The other answers do a great job of covering the RAI perspective. If you'd like to push it further, there's also:
Rules-lawyer It for Maximum Cheese
The spell description doesn't say the image you create must fit inside of a 5-foot cube. It says it must be "no larger than" a 5 foot cube. Which says it's about putting the total size (or, since we're dealing with a 3-dimensional object, "volume") of a 5-foot cube against the total size (again, volume) of the illusion.
That gives you 125 cubic-feet to work with, so you can do a 7' x 5' wall so long as it's not more than ~3.5' thick. Or make it half an inch thick instead, and you can have a 7' x 425' wall, which is even better and still strictly not larger than a 5-foot cube.
I assume an infinitely large planar image (of zero thickness) would be out, however, as the description at least implies that the illusion is 3-dimensional and based upon some tangible object that you've actually observed in the 3-dimensional world. But if you're good at dividing by very small fractions of units then even taller and longer walls should be possible. It's not like illusory walls need any significant thickness to be effective, and you can probably argue that you've seen some quite flimsy/thin facade walls before.
You should be prepared for your DM to cite this answer to the question "Does “no larger than” imply shapability?" (or something like it) in reply.
At which point you'll have to do some further rules-lawyering to argue that the 5-foot cube constraint isn't describing the area of effect for the spell.
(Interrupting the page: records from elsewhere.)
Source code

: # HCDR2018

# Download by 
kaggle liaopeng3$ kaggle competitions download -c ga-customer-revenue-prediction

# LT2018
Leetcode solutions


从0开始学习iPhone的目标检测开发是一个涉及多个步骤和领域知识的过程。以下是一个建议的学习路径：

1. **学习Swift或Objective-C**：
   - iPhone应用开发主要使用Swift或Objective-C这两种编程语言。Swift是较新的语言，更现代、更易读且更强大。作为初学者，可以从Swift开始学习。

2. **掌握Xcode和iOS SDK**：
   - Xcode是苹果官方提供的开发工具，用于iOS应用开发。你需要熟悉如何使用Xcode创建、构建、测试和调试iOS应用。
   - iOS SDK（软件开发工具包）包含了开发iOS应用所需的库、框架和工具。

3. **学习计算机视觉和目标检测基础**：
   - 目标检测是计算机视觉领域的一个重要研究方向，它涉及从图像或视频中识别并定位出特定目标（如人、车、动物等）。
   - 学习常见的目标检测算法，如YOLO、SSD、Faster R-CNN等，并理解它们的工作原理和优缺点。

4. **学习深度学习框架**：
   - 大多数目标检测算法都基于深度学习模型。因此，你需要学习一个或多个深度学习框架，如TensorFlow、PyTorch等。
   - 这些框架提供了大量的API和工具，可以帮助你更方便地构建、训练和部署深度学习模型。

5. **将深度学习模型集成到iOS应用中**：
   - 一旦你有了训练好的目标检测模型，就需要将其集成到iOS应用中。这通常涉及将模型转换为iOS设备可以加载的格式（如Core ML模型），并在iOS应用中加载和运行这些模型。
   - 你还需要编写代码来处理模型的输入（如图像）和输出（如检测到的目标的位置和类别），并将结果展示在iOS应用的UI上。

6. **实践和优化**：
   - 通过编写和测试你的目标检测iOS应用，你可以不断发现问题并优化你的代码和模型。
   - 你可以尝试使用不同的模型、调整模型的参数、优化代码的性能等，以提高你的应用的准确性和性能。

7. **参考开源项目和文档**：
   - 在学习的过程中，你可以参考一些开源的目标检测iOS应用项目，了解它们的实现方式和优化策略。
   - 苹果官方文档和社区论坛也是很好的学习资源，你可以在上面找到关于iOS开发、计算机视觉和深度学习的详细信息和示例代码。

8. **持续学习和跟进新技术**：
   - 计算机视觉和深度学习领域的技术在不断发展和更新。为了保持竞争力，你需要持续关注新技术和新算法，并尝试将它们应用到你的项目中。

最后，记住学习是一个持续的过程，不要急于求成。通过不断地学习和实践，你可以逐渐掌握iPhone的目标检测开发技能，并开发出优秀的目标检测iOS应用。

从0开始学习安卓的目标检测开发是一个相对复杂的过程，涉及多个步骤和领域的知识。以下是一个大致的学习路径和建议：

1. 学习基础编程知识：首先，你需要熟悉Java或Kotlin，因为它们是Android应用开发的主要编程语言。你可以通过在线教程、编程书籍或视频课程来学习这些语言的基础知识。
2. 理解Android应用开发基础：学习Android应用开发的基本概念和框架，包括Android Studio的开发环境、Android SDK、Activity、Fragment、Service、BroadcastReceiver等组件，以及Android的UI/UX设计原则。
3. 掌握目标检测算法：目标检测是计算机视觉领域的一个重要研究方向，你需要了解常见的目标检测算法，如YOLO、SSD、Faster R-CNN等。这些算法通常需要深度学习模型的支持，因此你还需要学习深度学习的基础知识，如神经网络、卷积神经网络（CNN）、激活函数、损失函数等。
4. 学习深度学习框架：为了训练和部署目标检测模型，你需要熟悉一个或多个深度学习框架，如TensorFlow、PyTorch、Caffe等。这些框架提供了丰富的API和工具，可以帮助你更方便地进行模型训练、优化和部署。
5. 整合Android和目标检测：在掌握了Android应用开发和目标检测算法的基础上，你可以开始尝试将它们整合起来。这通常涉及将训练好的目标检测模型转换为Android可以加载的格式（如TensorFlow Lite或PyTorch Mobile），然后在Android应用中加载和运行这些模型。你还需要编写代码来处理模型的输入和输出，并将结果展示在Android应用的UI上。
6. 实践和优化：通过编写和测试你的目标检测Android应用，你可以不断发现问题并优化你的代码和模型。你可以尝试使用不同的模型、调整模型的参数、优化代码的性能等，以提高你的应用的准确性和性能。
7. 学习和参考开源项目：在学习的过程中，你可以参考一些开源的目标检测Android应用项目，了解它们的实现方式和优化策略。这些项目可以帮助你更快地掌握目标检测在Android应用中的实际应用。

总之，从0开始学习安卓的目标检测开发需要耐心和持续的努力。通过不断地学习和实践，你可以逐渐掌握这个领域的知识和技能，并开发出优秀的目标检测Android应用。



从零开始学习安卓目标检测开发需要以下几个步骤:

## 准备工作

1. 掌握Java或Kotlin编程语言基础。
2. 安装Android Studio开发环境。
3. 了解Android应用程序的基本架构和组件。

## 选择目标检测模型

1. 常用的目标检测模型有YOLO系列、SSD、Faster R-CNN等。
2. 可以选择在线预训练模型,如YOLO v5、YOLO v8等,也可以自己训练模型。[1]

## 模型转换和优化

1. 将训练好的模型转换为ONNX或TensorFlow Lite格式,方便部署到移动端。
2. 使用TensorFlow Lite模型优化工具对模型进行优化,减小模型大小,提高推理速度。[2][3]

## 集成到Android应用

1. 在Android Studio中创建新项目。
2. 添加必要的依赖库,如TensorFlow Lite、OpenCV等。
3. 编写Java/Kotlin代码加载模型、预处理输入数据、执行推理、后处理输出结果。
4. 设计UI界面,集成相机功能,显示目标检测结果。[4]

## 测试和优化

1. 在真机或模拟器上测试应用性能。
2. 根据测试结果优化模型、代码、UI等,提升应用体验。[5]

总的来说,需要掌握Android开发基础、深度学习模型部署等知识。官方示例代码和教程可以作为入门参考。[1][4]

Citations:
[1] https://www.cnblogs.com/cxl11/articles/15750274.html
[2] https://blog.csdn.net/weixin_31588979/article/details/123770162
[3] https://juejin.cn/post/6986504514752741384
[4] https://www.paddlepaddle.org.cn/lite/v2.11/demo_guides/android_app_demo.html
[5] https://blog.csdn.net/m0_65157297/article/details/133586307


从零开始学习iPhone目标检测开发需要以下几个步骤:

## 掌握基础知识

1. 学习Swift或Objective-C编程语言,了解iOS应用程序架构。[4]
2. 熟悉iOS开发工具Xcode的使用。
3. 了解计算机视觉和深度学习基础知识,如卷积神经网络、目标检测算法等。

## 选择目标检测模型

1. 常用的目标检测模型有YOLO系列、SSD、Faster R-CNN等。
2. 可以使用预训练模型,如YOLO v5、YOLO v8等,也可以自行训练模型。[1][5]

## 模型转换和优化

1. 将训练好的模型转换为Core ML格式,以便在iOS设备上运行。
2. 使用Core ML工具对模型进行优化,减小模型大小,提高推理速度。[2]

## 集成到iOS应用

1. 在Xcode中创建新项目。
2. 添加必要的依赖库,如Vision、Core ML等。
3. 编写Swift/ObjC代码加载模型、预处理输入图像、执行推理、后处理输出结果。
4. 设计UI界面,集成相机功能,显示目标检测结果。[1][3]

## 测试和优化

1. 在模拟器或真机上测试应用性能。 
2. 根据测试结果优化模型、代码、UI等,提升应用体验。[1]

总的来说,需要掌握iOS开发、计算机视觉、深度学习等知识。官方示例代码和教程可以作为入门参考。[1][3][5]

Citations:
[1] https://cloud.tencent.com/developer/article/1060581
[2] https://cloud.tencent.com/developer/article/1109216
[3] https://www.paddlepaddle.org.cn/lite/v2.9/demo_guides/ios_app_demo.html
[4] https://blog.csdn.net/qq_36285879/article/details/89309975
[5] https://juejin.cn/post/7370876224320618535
You're not being asked to choose an existing area or object to work within or upon; you're told you can create a magical image of any object you like, subject to the constraints that it:
- doesn't create sound, light, smell, or any other sensory effect; and
- is not strictly larger than a 5-foot cube
A tall, long, skinny wall is not volumetrically larger than a 5-foot cube and does not create sensory effects, so it should therefore be allowed.